Иван Грозный, как уже говорилось, явно воспринимал англичан как фаворитов, и все его устремления к династическому сближению говорят о справедливости правила держать союз с дальними против ближних. После смерти Грозного англичане постарались не потерять темп на российском направлении. Сразу же после стабилизации политической жизни в Москве, связанной с Борисом Годуновым, королева Елизавета послала в Москву посольство численностью в сорок с лишним человек. Посольство везли в Москву из Архангельска бесплатно на почтовых лошадях. Цель у англичан была одна и четкая: завладеть западной торговлей Руси, отстранить голландцев. Посол королевы обещал «снабжать Московию всем необходимым, (английские) товары будут дешевле и лучшего качества, нежели товары голландских и других народов». Интуитивно противясь монополии, царь Борис в конечном счете предоставил англичанам и голландцам одинаковые условия заключения торговых контактов.
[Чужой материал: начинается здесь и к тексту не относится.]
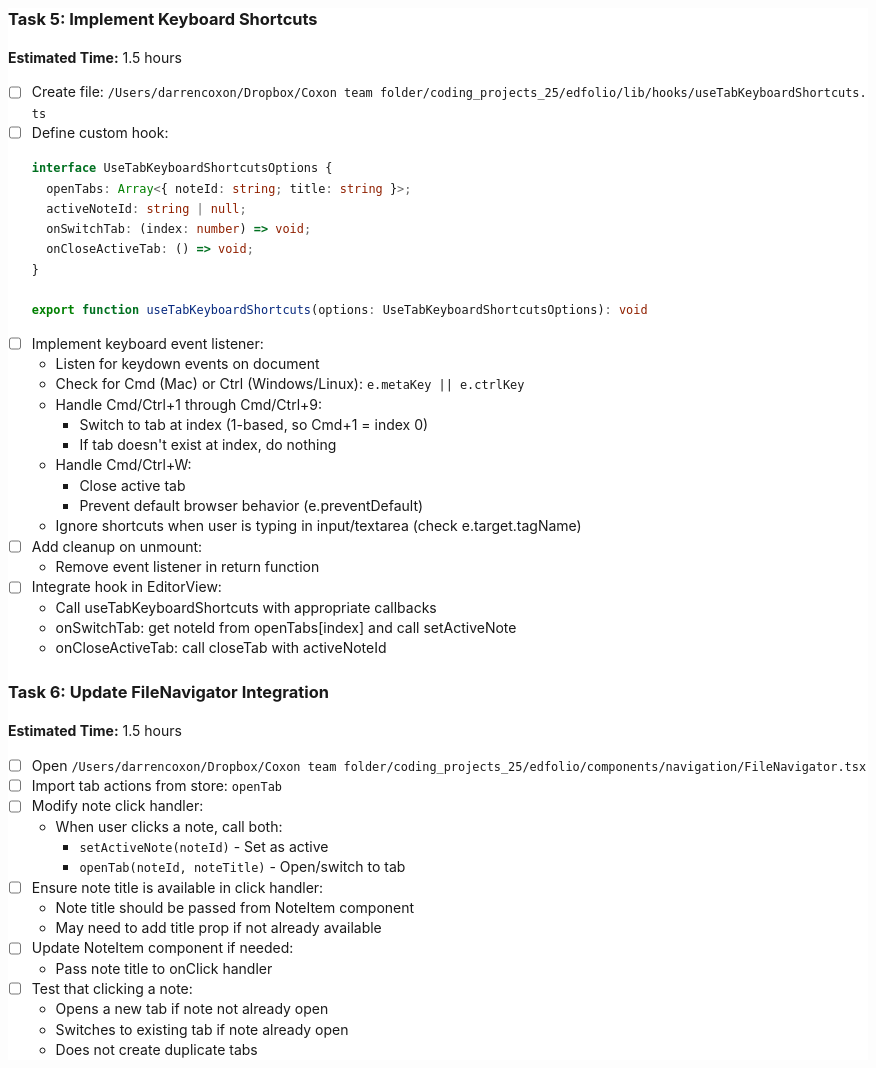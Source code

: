 ### Task 5: Implement Keyboard Shortcuts
**Estimated Time:** 1.5 hours

- [ ] Create file: `/Users/darrencoxon/Dropbox/Coxon team folder/coding_projects_25/edfolio/lib/hooks/useTabKeyboardShortcuts.ts`
- [ ] Define custom hook:
  ```typescript
  interface UseTabKeyboardShortcutsOptions {
    openTabs: Array<{ noteId: string; title: string }>;
    activeNoteId: string | null;
    onSwitchTab: (index: number) => void;
    onCloseActiveTab: () => void;
  }

  export function useTabKeyboardShortcuts(options: UseTabKeyboardShortcutsOptions): void
  ```
- [ ] Implement keyboard event listener:
  - Listen for keydown events on document
  - Check for Cmd (Mac) or Ctrl (Windows/Linux): `e.metaKey || e.ctrlKey`
  - Handle Cmd/Ctrl+1 through Cmd/Ctrl+9:
    - Switch to tab at index (1-based, so Cmd+1 = index 0)
    - If tab doesn't exist at index, do nothing
  - Handle Cmd/Ctrl+W:
    - Close active tab
    - Prevent default browser behavior (e.preventDefault)
  - Ignore shortcuts when user is typing in input/textarea (check e.target.tagName)
- [ ] Add cleanup on unmount:
  - Remove event listener in return function
- [ ] Integrate hook in EditorView:
  - Call useTabKeyboardShortcuts with appropriate callbacks
  - onSwitchTab: get noteId from openTabs[index] and call setActiveNote
  - onCloseActiveTab: call closeTab with activeNoteId

### Task 6: Update FileNavigator Integration
**Estimated Time:** 1.5 hours

- [ ] Open `/Users/darrencoxon/Dropbox/Coxon team folder/coding_projects_25/edfolio/components/navigation/FileNavigator.tsx`
- [ ] Import tab actions from store: `openTab`
- [ ] Modify note click handler:
  - When user clicks a note, call both:
    - `setActiveNote(noteId)` - Set as active
    - `openTab(noteId, noteTitle)` - Open/switch to tab
- [ ] Ensure note title is available in click handler:
  - Note title should be passed from NoteItem component
  - May need to add title prop if not already available
- [ ] Update NoteItem component if needed:
  - Pass note title to onClick handler
- [ ] Test that clicking a note:
  - Opens a new tab if note not already open
  - Switches to existing tab if note already open
  - Does not create duplicate tabs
Борис Годунов отправил своего посла в Данию и с большой помпой принял датского герцога Иоганна (сентябрь 1602 г.). Иностранные гости с большим удивлением смотрели на пышность и великолепие восточной столицы, на размах царского приема. Со своей стороны герцог привез с собой пасторов, докторов, хирурга, палача. У него были серьезные намерения он просил руки дочери Годунова. Брачный союз по не зависящим от Годунова причинам не состоялся, но Россия значительно расширила свои контакты с Западом в эти последние перед «смутным временем» годы. В 1604 году Москву посетил посол римского императора. «Борис, пишет итальянец Масса, был милостив и любезен с иностранцами; он имел огромную память и, хотя не умел ни читать, ни писать, все знал лучше тех, которые это все умели». В начале семнадцатого века в Москве было уже около тысячи лютеран и кальвинистов (знак предпочтения к северной ветви христианства). У лютеран были две немецкие церкви, у кальвинистов голландская и английская.